Hello Clam Lake!
Our weather has remained mainly mild with a few warm sunny days – much to the Asian Beetles delight. Nothing they like better than a warm sunny October day. The word on the street (remember Clam only has one!) is that the vacuums are busy once again trying to contain them. The end of the week saw cooler, cloudy days. That slowed them down some. Regardless, with quite a few fall colors to be seen, it’s been a good week.
MEETING REMINDER: The Clam Lake Community Club will hold their monthly meeting on Thursday, October 14th beginning at 5:00 pm. The meeting will be followed by a Pot Luck. Time to visit with friends and neighbors and enjoy some Bingo called by Master Bingo Caller Ace Griffaw.
ELK HUNT UPDATE: The first leg of the 2021 elk hunt will begin Saturday, October 16th running though November 14th. The harvest quota this year was decided, on the advice of the DNR, upon 8 bulls rather than than the 10 taken in previous years. Three of the tags were awarded to state hunters with the fourth raffled off by the Rocky Mountain Elk Foundation. The Ojibwe tribes will receive an allocation for the remaining four elk tags. Due to concerns over future elk generations the tribes forfeited their tags during last year’s hunt. It remains to be seen if they do the same this year. This hunt will only take place in the northern elk zone in parts of Ashland, Bayfield, Price, Rusk and Sawyer counties where the first restoration effort began with 25 elk from Michigan in 1995.We wish all the hunters a safe season.
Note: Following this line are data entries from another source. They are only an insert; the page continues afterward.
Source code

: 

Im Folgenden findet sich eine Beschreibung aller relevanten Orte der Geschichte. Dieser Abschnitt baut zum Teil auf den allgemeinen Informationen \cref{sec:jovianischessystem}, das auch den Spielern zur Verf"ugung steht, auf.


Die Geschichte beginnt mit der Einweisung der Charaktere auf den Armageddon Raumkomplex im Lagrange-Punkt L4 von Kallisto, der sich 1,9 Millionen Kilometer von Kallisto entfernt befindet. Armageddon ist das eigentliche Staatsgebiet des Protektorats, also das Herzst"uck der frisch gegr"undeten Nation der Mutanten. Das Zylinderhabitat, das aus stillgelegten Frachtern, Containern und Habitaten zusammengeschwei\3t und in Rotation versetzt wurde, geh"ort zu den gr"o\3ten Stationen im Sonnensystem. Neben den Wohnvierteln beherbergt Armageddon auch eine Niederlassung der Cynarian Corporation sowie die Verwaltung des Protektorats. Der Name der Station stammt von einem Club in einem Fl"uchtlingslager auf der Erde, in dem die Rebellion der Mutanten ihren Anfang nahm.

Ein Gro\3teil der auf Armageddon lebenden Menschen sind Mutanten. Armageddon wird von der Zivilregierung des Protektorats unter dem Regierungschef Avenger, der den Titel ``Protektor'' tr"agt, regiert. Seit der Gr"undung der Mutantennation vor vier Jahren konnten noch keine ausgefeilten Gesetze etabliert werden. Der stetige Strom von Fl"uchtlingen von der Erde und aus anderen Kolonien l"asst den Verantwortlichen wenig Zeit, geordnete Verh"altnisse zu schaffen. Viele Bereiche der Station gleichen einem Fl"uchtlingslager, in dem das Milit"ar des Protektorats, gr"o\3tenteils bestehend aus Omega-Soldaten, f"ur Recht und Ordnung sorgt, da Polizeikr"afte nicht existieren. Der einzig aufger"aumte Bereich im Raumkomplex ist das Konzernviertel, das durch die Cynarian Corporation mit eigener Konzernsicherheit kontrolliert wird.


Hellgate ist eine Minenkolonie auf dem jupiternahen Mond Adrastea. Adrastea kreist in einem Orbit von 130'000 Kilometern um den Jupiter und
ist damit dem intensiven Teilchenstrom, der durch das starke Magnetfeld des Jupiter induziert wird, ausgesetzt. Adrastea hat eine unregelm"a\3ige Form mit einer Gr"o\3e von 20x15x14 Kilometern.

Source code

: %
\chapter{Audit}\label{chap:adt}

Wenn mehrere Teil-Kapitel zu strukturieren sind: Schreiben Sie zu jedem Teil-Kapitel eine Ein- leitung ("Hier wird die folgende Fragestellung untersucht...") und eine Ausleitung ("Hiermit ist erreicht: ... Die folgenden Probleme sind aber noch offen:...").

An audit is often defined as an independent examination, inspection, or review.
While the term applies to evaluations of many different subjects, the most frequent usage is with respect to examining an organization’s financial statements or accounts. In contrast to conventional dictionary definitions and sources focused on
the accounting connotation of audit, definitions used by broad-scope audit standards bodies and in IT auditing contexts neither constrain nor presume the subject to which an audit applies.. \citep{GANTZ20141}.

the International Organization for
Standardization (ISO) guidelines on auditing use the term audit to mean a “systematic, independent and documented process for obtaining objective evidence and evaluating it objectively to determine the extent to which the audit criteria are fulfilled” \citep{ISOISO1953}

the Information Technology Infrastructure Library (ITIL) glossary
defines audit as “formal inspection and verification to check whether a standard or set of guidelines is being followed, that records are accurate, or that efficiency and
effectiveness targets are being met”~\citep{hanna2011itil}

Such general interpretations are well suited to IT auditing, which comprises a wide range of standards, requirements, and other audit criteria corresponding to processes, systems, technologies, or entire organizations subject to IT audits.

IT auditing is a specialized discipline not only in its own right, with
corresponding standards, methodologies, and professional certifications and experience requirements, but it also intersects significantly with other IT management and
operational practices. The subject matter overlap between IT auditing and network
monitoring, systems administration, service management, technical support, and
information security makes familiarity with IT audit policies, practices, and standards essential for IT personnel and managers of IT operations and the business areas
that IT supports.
MEAT RAFFLE: The Clam Lake Forest Riders will hold a meat raffle at Ransom’s Place on Saturday October 16th running from 3:00 to 5:00 pm. Time to come out and support the snowmobile club and win some delicious meat into the bargain.
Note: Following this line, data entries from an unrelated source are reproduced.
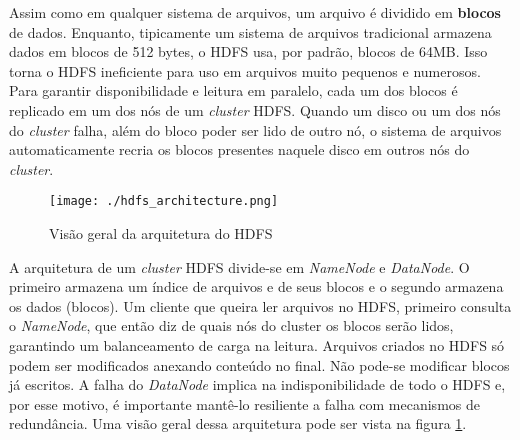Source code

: Assim como em qualquer sistema de arquivos, um arquivo é dividido em \textbf{blocos} de dados. Enquanto, tipicamente um sistema de arquivos tradicional armazena dados em blocos de 512 bytes, o HDFS usa, por padrão, blocos de 64MB. Isso torna o HDFS ineficiente para uso em arquivos muito pequenos e numerosos. Para garantir disponibilidade e leitura em paralelo, cada um dos blocos é replicado em um dos nós de um \textit{cluster} HDFS. Quando um disco ou um dos nós do \textit{cluster} falha, além do bloco poder ser lido de outro nó, o sistema de arquivos automaticamente recria os blocos presentes naquele disco em outros nós do \textit{cluster}.
\begin{figure}
	\centering
	\texttt{[image: ./hdfs\_architecture.png]}
	\caption{Visão geral da arquitetura do HDFS}
	\label{fig:hdfs_arch}
\end{figure}

A arquitetura de um \textit{cluster} HDFS divide-se em \textit{NameNode} e \textit{DataNode}. O primeiro armazena um índice de arquivos e de seus blocos e o segundo armazena os dados (blocos). Um cliente que queira ler arquivos no HDFS, primeiro consulta o \textit{NameNode}, que então diz de quais nós do cluster os blocos serão lidos, garantindo um balanceamento de carga na leitura. Arquivos criados no HDFS só podem ser modificados anexando conteúdo no final. Não pode-se modificar blocos já escritos. A falha do \textit{DataNode} implica na indisponibilidade de todo o HDFS e, por esse motivo, é importante mantê-lo resiliente a falha com mecanismos de redundância. Uma visão geral dessa arquitetura pode ser vista na figura \ref{fig:hdfs_arch}.

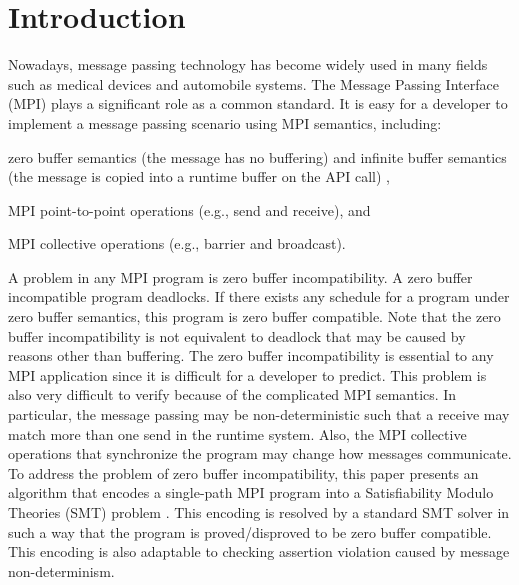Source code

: \section{Introduction}
Nowadays, message passing technology has become widely used in many fields such as medical devices and automobile systems. The Message Passing Interface (MPI) plays a significant role as a common standard. It is easy for a developer to implement a message passing scenario using MPI semantics, including:

\begin{compactitem}
\item zero buffer semantics (the message has no buffering) and infinite buffer semantics (the message is copied into a runtime buffer on the API call) \cite{DBLP:conf/fm/VakkalankaVGK09},
\item MPI point-to-point operations (e.g., send and receive), and
\item MPI collective operations (e.g., barrier and broadcast).
\end{compactitem}

A problem in any MPI program is zero buffer incompatibility. A zero buffer incompatible program deadlocks. If there exists any schedule for a program under zero buffer semantics, this program is zero buffer compatible. Note that the zero buffer incompatibility is not equivalent to deadlock that may be caused by reasons other than buffering. The zero buffer incompatibility is essential to any MPI application since it is difficult for a developer to predict. 
This problem is also very difficult to verify because of the complicated MPI semantics.
In particular, the message passing may be non-deterministic such that a receive may match more than one send in the runtime system. Also, the MPI collective operations that synchronize the program may change how messages communicate. To address the problem of zero buffer incompatibility, this paper presents an algorithm that encodes a single-path MPI program into a Satisfiability Modulo Theories (SMT) problem \cite{barrett2008satisfiability}. This encoding is resolved by a standard SMT solver in such a way that the program is proved/disproved to be zero buffer compatible. This encoding is also adaptable to checking assertion violation caused by message non-determinism.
ROADSIDE TURKEYS: I recently spoke with wildlife biologist Josh Spiegel about the abundant clutches of turkeys that we see on the road sides in late summer and early Fall. Turkeys, like chickens, need to eat gravel for their gizzards. The stones, once in the gizzard, aid in the digestion of hard food items in much the same process that we see in chickens. Josh stated that when conditions are on the wet side turkeys tend to hang around wet areas such as ponds, etc. where they can feast on tadpoles, worms and other small aquatic life. In summers that are dry, such as this one has been, those feeding areas disappear so they tend to head towards roads where they find grasses and grains to eat along with the much needed gravel. He also informed me that if a hen has a successful brood in May she will not re-nest but, if she does not, she will breed again, lay more eggs and re-nest later in the summer. Hence we see various stages of chick development in the clutches. Thankfully, turkeys are “street smart” and seem to stay away from vehicles. Always fun to see them with their broods!
Once again, I will be “out of the office” next week so no news. See you soon!
Pictured is a bull elk caught on a Snapshot camera as he walks through the mighty Chequamegon.